_PROMPT_
Please copy each line of the records below that holds the word "center".

_EXERCISE MATERIALS_
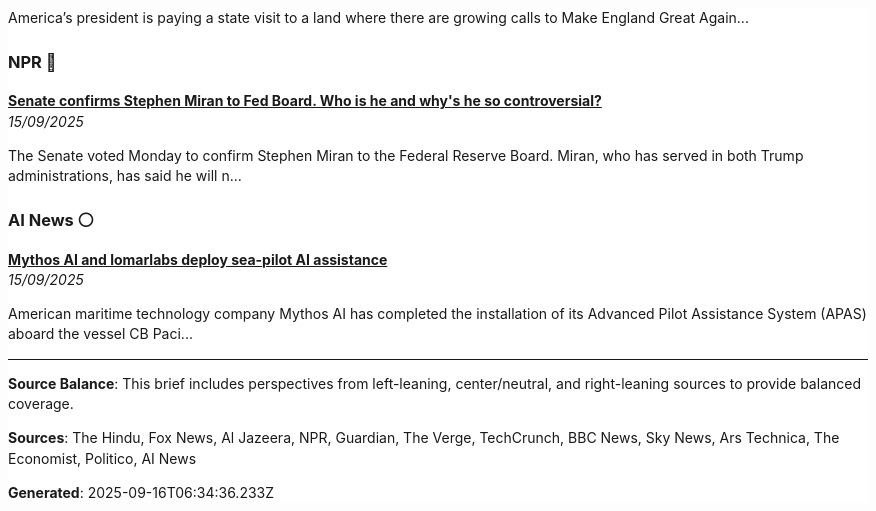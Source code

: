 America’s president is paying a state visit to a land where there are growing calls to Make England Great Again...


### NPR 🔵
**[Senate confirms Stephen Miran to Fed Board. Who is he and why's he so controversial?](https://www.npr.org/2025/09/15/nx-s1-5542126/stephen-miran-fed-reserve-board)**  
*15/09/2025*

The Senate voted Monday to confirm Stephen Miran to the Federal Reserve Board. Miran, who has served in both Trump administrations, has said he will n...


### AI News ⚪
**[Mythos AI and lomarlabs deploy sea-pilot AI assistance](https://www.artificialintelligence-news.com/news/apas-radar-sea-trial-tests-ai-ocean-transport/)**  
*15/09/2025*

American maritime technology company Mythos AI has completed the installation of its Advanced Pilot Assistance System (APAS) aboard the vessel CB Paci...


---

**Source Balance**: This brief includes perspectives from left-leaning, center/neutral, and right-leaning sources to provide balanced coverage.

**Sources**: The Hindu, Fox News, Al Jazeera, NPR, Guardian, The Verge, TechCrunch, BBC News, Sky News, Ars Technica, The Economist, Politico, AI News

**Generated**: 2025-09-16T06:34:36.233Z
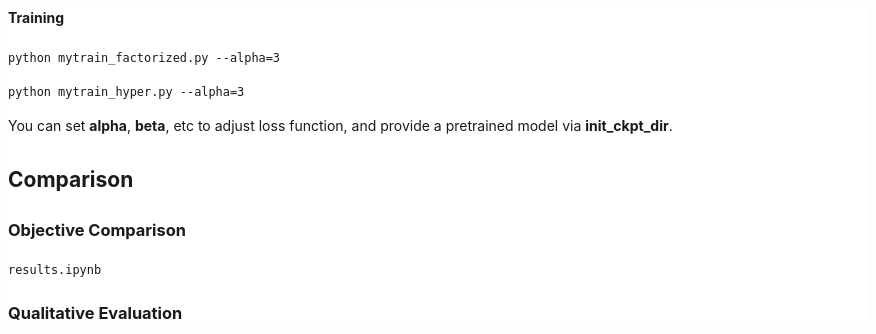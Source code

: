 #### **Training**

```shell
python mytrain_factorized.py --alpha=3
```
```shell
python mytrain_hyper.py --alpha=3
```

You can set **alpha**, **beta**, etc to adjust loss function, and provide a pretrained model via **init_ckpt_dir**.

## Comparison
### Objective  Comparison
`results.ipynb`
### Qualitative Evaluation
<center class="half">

_TASK RESULT_
**Source Balance**: This brief includes perspectives from left-leaning, center/neutral, and right-leaning sources to provide balanced coverage.
<center class="half">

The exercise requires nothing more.